The journey to Alipura is not the easiest. One either has to drive two hours from Khajuraho's airport or one and a half hours from Jhansi's train station. It's really a pity that most of Madhya Pradhesh's beauties are suffering from the government's neglect. Lack of airports, distant train stations and even pathetic highways. It's like a proper attempt at self-sabotage. Little wonder, the people of MP can't stop envying the high priority given to their counterparts in Rajasthan. But, what's a broken road or two for those who revel in finding such hidden gems, which are sprinkled all across our amazing country.

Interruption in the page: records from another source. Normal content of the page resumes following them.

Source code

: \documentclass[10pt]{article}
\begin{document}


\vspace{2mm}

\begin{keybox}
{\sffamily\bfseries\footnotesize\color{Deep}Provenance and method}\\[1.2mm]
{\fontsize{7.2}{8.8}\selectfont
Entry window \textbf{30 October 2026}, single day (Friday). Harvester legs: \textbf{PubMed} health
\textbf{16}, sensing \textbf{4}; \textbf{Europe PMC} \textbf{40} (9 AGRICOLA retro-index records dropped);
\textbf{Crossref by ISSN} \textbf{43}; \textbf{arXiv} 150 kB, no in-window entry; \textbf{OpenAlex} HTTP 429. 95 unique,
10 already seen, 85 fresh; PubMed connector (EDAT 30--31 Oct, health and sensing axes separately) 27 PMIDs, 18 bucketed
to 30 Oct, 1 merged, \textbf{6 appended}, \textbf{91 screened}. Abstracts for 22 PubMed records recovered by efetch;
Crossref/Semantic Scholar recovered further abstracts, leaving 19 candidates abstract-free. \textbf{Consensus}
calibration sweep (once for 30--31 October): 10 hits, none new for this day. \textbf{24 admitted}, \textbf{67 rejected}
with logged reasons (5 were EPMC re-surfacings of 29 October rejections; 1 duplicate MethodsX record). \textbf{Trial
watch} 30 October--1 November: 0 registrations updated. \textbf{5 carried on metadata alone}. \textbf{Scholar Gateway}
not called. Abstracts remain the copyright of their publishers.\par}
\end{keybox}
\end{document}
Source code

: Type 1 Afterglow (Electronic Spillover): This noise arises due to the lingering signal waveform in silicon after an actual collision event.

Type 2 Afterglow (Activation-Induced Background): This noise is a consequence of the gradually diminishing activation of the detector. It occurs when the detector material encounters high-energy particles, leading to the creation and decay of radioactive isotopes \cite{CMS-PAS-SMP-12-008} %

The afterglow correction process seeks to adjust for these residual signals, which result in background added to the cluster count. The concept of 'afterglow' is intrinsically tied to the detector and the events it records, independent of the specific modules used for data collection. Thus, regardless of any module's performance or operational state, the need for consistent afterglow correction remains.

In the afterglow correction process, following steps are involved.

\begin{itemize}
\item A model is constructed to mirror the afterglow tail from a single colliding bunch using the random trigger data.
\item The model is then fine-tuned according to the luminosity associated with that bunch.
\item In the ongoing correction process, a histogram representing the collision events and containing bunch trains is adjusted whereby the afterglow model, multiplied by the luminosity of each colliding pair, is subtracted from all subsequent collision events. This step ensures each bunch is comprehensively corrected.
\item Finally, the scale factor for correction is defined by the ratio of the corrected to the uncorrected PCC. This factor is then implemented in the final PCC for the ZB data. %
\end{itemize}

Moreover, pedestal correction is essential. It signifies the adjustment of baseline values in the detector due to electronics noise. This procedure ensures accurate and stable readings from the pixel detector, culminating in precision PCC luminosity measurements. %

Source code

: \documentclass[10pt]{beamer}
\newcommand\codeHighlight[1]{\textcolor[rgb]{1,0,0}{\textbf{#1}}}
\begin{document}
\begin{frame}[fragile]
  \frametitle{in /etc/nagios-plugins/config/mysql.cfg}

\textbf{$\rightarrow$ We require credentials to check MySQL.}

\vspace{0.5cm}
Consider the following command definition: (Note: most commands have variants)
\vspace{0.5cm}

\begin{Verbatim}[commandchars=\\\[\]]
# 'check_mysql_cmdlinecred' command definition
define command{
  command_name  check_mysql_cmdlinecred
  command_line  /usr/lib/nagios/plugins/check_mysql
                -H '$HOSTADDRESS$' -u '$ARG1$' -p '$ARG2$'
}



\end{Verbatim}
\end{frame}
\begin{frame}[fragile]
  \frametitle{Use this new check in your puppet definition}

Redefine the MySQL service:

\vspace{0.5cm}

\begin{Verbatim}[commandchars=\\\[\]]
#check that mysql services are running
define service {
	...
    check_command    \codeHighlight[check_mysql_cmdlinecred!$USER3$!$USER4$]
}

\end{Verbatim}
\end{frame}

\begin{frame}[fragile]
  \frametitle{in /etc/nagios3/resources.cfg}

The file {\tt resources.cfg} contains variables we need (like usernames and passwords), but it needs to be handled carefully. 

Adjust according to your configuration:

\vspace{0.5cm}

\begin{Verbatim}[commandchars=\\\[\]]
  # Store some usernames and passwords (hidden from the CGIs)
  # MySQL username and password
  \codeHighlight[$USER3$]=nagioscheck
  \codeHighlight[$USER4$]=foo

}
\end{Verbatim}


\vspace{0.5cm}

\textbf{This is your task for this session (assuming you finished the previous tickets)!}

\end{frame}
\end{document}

Leaving the Palace, where we were treated like royalty and like family, we headed out towards Khajuraho. The temples, it turned out were absolutely exquisite. The carvings and the creations will leave you most impressed, if you can ignore the giggling group of teenage boys. The thing that left me most mesmerised by the temples was that there's more to them that the famous erotic carvings. really. If you look beyond the carnal carvings you'll find a deeper message, which the creator tried to convey through his chisel and stone. i dont wish to be mistaken for some deeply philosophical know-it-all. Quite honestly, I just figured out the complete meaning behind the temples courtesy the daily light and sound show, held at the temple. The narrator of the show is thee Amitabh Bachchan. And to go beyond a superficial appreciation of the temples, it is imperative to attend the show. The temples, are actually divided into three sections - the Southern, the Eastern and the Western. Most people turn back from the main complex/Western section itself, usually because they're completely unaware of the other two's existence. Although, not nearly as expansive or grand as the western complexes, the other two are also wondrous in their own right. One complex is dedicated to the Jain teerthankaras and clearly, here, one wont find any erotica decking the walls. they're the most unusual Jain temples one can see and are calmingly beautiful in their own right.

like any other tourist destination in the world, Khajuraho too comes with a smorgasbord of souvenirs to choose from. You'll find plenty of locals trying to coax you into buying Kamasutra Cds, books, t-shirts and other kinky keepsakes. It's actually the kinky keepsakes that make for the best mementos. Brass bottle openers, cheeky key chains, marble statues and much more, inspired by the temples' unique draw, are sold all over the city. There are some real funny and naughty key chains one can buy by the dozen right outside the Jain complex. From personal experience i can say that they were the most appreciated back home in Delhi.

The heart of India, as the ads would peg it, Madhya Pradesh is huge (how poetically appropriate). There's a lot to see here. so much in fact, that its lesser known, unheard of treasures remain unheard of. Alipura, i hope isn't one of them. i also hope that the government does more to facilitate tourism in MP; more than just making ads with catchy soundtracks.